Brief
Which lines in the records below contain the word "target"? Copy each of them.

Input data
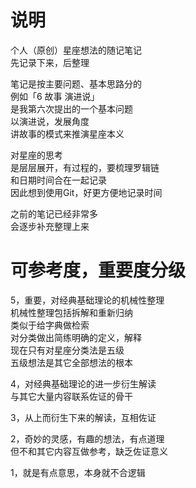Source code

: # 说明
个人（原创）星座想法的随记笔记\
先记录下来，后整理

笔记是按主要问题、基本思路分的\
例如「6 故事 演进说」\
是我第六次提出的一个基本问题\
以演进说，发展角度\
讲故事的模式来推演星座本义

对星座的思考\
是层层展开，有过程的，要梳理罗辑链\
和日期时间合在一起记录\
因此想到使用Git，好更方便地记录时间

之前的笔记已经非常多\
会逐步补充整理上来

# 可参考度，重要度分级
5，重要，对经典基础理论的机械性整理\
机械性整理包括拆解和重新归纳\
类似于给字典做检索\
对分类做出简练明确的定义，解释\
现在只有对星座分类法是五级\
五级想法是其它全部想法的根本

4，对经典基础理论的进一步衍生解读\
与其它大量内容联系佐证的骨干

3，从上而衍生下来的解读，互相佐证

2，奇妙的灵感，有趣的想法，有点道理\
但不和其它内容互做参考，缺乏佐证意义

1，就是有点意思，本身就不合逻辑
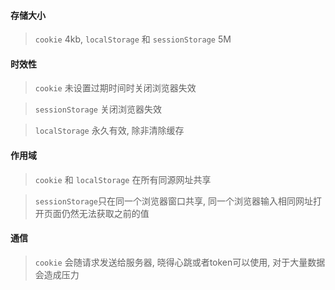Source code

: #### 存储大小

> `cookie` 4kb, `localStorage` 和 `sessionStorage` 5M

#### 时效性

> `cookie` 未设置过期时间时关闭浏览器失效

> `sessionStorage` 关闭浏览器失效

> `localStorage` 永久有效, 除非清除缓存

#### 作用域

> `cookie` 和 `localStorage` 在所有同源网址共享

> `sessionStorage`只在同一个浏览器窗口共享, 同一个浏览器输入相同网址打开页面仍然无法获取之前的值

#### 通信


> `cookie` 会随请求发送给服务器, 晓得心跳或者token可以使用, 对于大量数据会造成压力
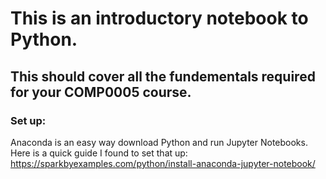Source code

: # This is an introductory notebook to Python. 

## This should cover all the fundementals required for your COMP0005 course. 

### Set up:

Anaconda is an easy way download Python and run Jupyter Notebooks. Here is a quick guide I found to set that up: https://sparkbyexamples.com/python/install-anaconda-jupyter-notebook/
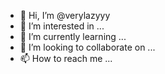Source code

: - 👋 Hi, I’m @verylazyyy
- 👀 I’m interested in ...
- 🌱 I’m currently learning ...
- 💞️ I’m looking to collaborate on ...
- 📫 How to reach me ...

<!---
verylazyyy/verylazyyy is a ✨ special ✨ repository because its `README.md` (this file) appears on your GitHub profile.
You can click the Preview link to take a look at your changes.
--->
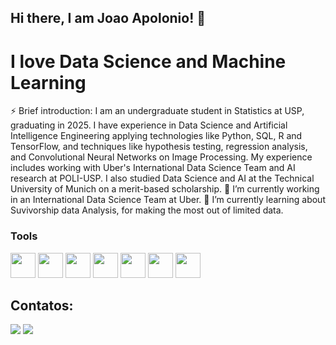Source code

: ## Hi there, I am Joao Apolonio! 👋
# I love Data Science and Machine Learning
⚡ Brief introduction: I am an undergraduate student in Statistics at USP, graduating in 2025. I have experience in Data Science and Artificial Intelligence Engineering applying technologies like Python, SQL, R and TensorFlow, and techniques like hypothesis testing, regression analysis, and Convolutional Neural Networks on Image Processing. My experience includes working with Uber's International Data Science Team and AI research at POLI-USP. I also studied Data Science and AI at the Technical University of Munich on a merit-based scholarship.
🔭 I’m currently working in an International Data Science Team at Uber.
🌱 I’m currently learning about Suvivorship data Analysis, for making the most out of limited data.

### Tools
<img loading="lazy" src="https://cdn.jsdelivr.net/gh/devicons/devicon/icons/linux/linux-original.svg" width="40" height="40"/>
<img loading="lazy" src="https://cdn.jsdelivr.net/gh/devicons/devicon@latest/icons/python/python-original-wordmark.svg" width="40" height="40"/>
<img loading="lazy" src="https://cdn.jsdelivr.net/gh/devicons/devicon@latest/icons/r/r-original.svg" width="40" height="40"/>
<img loading="lazy" src="https://cdn.jsdelivr.net/gh/devicons/devicon@latest/icons/azuresqldatabase/azuresqldatabase-original.svg" width="40" height="40"/>
<img loading="lazy" src="https://cdn.jsdelivr.net/gh/devicons/devicon@latest/icons/tensorflow/tensorflow-line-wordmark.svg" width="40" height="40"/>
<img loading="lazy" src="https://cdn.jsdelivr.net/gh/devicons/devicon@latest/icons/numpy/numpy-original-wordmark.svg" width="40" height="40"/>
<img loading="lazy" src="https://cdn.jsdelivr.net/gh/devicons/devicon@latest/icons/pandas/pandas-original-wordmark.svg" width="40" height="40"/>

## Contatos:

<div>
<a href = "mailto:jpasm@usp.br"><img loading="lazy" src="https://img.shields.io/badge/Gmail-D14836?style=for-the-badge&logo=gmail&logoColor=white" target="_blank"></a>
<a href="https://www.linkedin.com/in/jo%C3%A3o-pedro-apolonio-11388317b/" target="_blank"><img loading="lazy" src="https://img.shields.io/badge/-LinkedIn-%230077B5?style=for-the-badge&logo=linkedin&logoColor=white" target="_blank"></a>      
</div>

Answer space
<a href = "mailto:jpasm@usp.br"><img loading="lazy" src="https://img.shields.io/badge/Gmail-D14836?style=for-the-badge&logo=gmail&logoColor=white" target="_blank"></a>
<a href="https://www.linkedin.com/in/jo%C3%A3o-pedro-apolonio-11388317b/" target="_blank"><img loading="lazy" src="https://img.shields.io/badge/-LinkedIn-%230077B5?style=for-the-badge&logo=linkedin&logoColor=white" target="_blank"></a>      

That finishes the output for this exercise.